5 Benefits of Game-Based Training

1. Less Training Time

First let’s talk about one of the lesser known benefits of game-based training: less training time.

People tend to assume since game-based training is fun, employees will waste a ton of time playing instead of being productive.  

But this isn’t typically the case.

On average employees lose about 5-10hrs of productive time for game-based training, compared to 53hrs of productive time for traditional training. [3]

Game-based training takes less time because it’s broken up into small parts; employees can complete a course in around 5 minutes.

And there is enough intrinsic motivation built into the program to inspire regular training habits, so employees can train more regularly, without spending as many hours away from their day-to-day responsibilities.

2. Improved Retention

Game-based learning is also designed for how employees actually learn. It’s based on two key learning premises: distributed practice and practice testing.

Distributed practice is a training approach that spreads learning out over time. It’s based on the idea that we learn better in small chunks.

By spreading learning out over time researchers have found knowledge retention increases. [4]


The second learning premise, practice testing, is exactly what it sounds like: a training method that uses frequent practice tests to help learners recall information.

This increases knowledge retention because users are regularly asked to recall information they’ve learned, making it harder for them to forget it as time passes.


These two theories are a key part of how game-based learning improves knowledge retention rates. The average knowledge retention rate for game-based training is over 70% — compared to just 5% retention rate for traditionally delivered training. [5]

The average annual cost per employee for traditional training is around $1400, while the average cost for game-based training per employee is under $68. [6]


4. Designed to Meet Demands of Modern Workplace

Beyond the cost efficiencies, game-based training is also just better suited to today’s workplace.

Many employees, especially younger ones, are used to having information available on demand. When they have a question, they Google it. They don’t wait for a training course 6 months from now to get their question answered.

Modern training should be available on-demand, across devices so whenever employees have a question, they can get an answer.

5. Improved Application of Learning (Changing Behaviour)

Finally, the last benefit of game-based training is the increased application of training to day-to-day activities. With game-based training we see employee behaviour change at a much higher rate than with traditional training.

This is partly because of increased retention of information. After all if you can’t remember something, you can’t apply it.

But game-based training also encourages application because of its focus on mastery and habit building. It encourages employees to retake courses until they master the content. And that builds confidence — which leads to application.

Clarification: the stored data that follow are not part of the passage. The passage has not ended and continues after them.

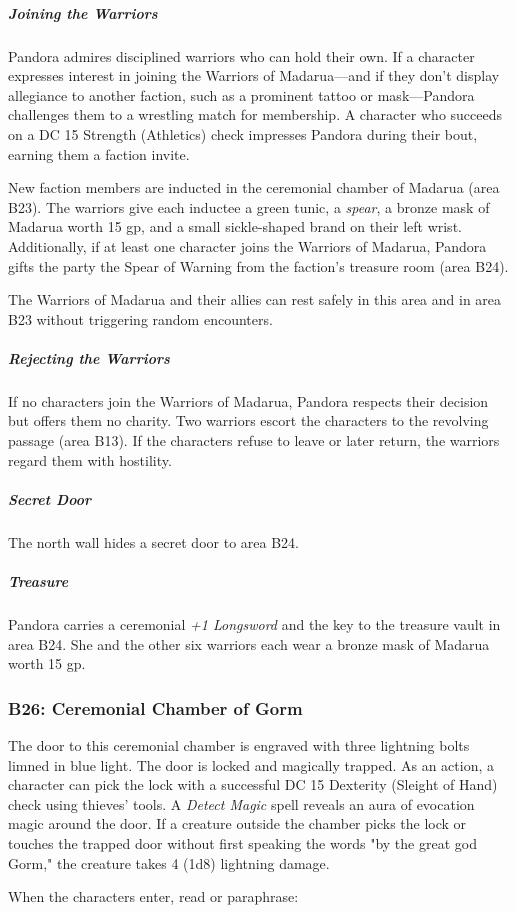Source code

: \documentclass[10pt,a4paper,twoside,bg=print,twocolumn,openany,nodeprecatedcode]{dndbook}
\begin{document}
\subparagraph{Joining the Warriors}
Pandora admires disciplined warriors who can hold their own. If a character expresses interest in joining the Warriors of Madarua—and if they don't display allegiance to another faction, such as a prominent tattoo or mask—Pandora challenges them to a wrestling match for membership. A character who succeeds on a DC 15 Strength (Athletics) check impresses Pandora during their bout, earning them a faction invite.

New faction members are inducted in the ceremonial chamber of Madarua (area B23). The warriors give each inductee a green tunic, a \textit{spear}, a bronze mask of Madarua worth 15 gp, and a small sickle-shaped brand on their left wrist. Additionally, if at least one character joins the Warriors of Madarua, Pandora gifts the party the Spear of Warning from the faction's treasure room (area B24).

The Warriors of Madarua and their allies can rest safely in this area and in area B23 without triggering random encounters.

\subparagraph{Rejecting the Warriors}
If no characters join the Warriors of Madarua, Pandora respects their decision but offers them no charity. Two warriors escort the characters to the revolving passage (area B13). If the characters refuse to leave or later return, the warriors regard them with hostility.

\subparagraph{Secret Door}
The north wall hides a secret door to area B24.

\subparagraph{Treasure}
Pandora carries a ceremonial \textit{+1 Longsword} and the key to the treasure vault in area B24. She and the other six warriors each wear a bronze mask of Madarua worth 15 gp.

\subsubsection{B26: Ceremonial Chamber of Gorm}
The door to this ceremonial chamber is engraved with three lightning bolts limned in blue light. The door is locked and magically trapped. As an action, a character can pick the lock with a successful DC 15 Dexterity (Sleight of Hand) check using thieves' tools. A \textit{Detect Magic} spell reveals an aura of evocation magic around the door. If a creature outside the chamber picks the lock or touches the trapped door without first speaking the words "by the great god Gorm," the creature takes 4 (1d8) lightning damage.

When the characters enter, read or paraphrase:
\end{document}
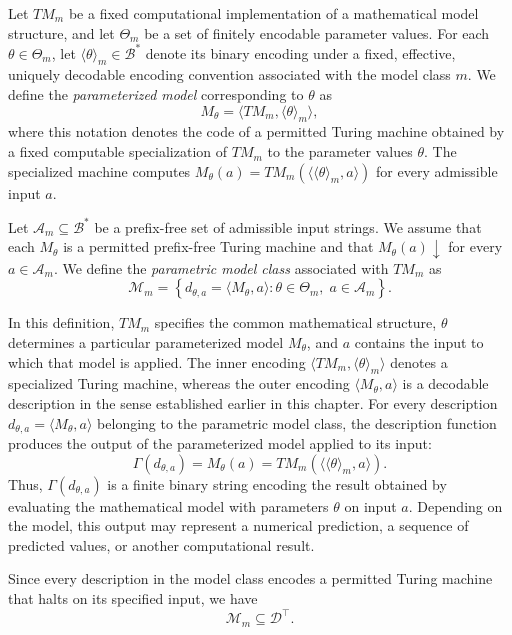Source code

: \begin{definition}
\label{def:parametric_model}
Let $TM_m$ be a fixed computational implementation of a mathematical model structure, and let $\Theta_m$ be a set of finitely encodable parameter values. For each $\theta\in\Theta_m$, let $\langle\theta\rangle_m\in\mathcal{B}^\ast$ denote its binary encoding under a fixed, effective, uniquely decodable encoding convention associated with the model class $m$. We define the \emph{parameterized model} corresponding to $\theta$ as
\[
M_\theta = \langle TM_m,\langle\theta\rangle_m\rangle,
\]
where this notation denotes the code of a permitted Turing machine obtained by a fixed computable specialization of $TM_m$ to the parameter values $\theta$. The specialized machine computes $M_\theta(a)=TM_m(\langle\langle\theta\rangle_m,a\rangle)$ for every admissible input $a$.

Let $\mathcal{A}_m\subseteq\mathcal{B}^\ast$ be a prefix-free set of admissible input strings. We assume that each $M_\theta$ is a permitted prefix-free Turing machine and that $M_\theta(a)\downarrow$ for every $a\in\mathcal{A}_m$. We define the \emph{parametric model class} associated with $TM_m$ as
\[
\mathcal{M}_m = \left\{d_{\theta,a}=\langle M_\theta,a\rangle : \theta\in\Theta_m,\; a\in\mathcal{A}_m \right\}.
\]
\end{definition}

In this definition, $TM_m$ specifies the common mathematical structure, $\theta$ determines a particular parameterized model $M_\theta$, and $a$ contains the input to which that model is applied. The inner encoding $\langle TM_m,\langle\theta\rangle_m\rangle$ denotes a specialized Turing machine, whereas the outer encoding $\langle M_\theta,a\rangle$ is a decodable description in the sense established earlier in this chapter. For every description $d_{\theta,a}=\langle M_\theta,a\rangle$ belonging to the parametric model class, the description function produces the output of the parameterized model applied to its input:
\[
\Gamma(d_{\theta,a}) = M_\theta(a) = TM_m(\langle\langle\theta\rangle_m,a\rangle).
\]
Thus, $\Gamma(d_{\theta,a})$ is a finite binary string encoding the result obtained by evaluating the mathematical model with parameters $\theta$ on input $a$. Depending on the model, this output may represent a numerical prediction, a sequence of predicted values, or another computational result.

Since every description in the model class encodes a permitted Turing machine that halts on its specified input, we have
\[
\mathcal{M}_m\subseteq\mathcal{D}^\top.
\]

Game-Based Training ROI: 22 Proven Results

Now that we’ve covered some of the general benefits of game-based training, let’s look at the numbers.

Here are results from case studies across the internet (as well as some of our own averages) to give you an idea the kind of results other companies are seeing when they implement game-based training.

Level 1 Kirkpatrick: Did Employees Enjoy Training?

  • 80% of employees enjoy game-based training - KPMG [7]

  • 87% felt game-based training was more effective - Tylenol [8]

  • 92% voluntary participation rate - Galdera [9]

Lemonade Averages:

  • 106% increase in voluntary participation

  • 266% increase in repeat engagement

Level 2 Kirkpatrick: Did Employees Actually Learn Anything?

  • 9% increase in retention rate - University of Colorado [10]

  • 14% increase in skill-based knowledge - University of Colorado [11]

  • 11% increase in factual knowledge - University of Colorado [12]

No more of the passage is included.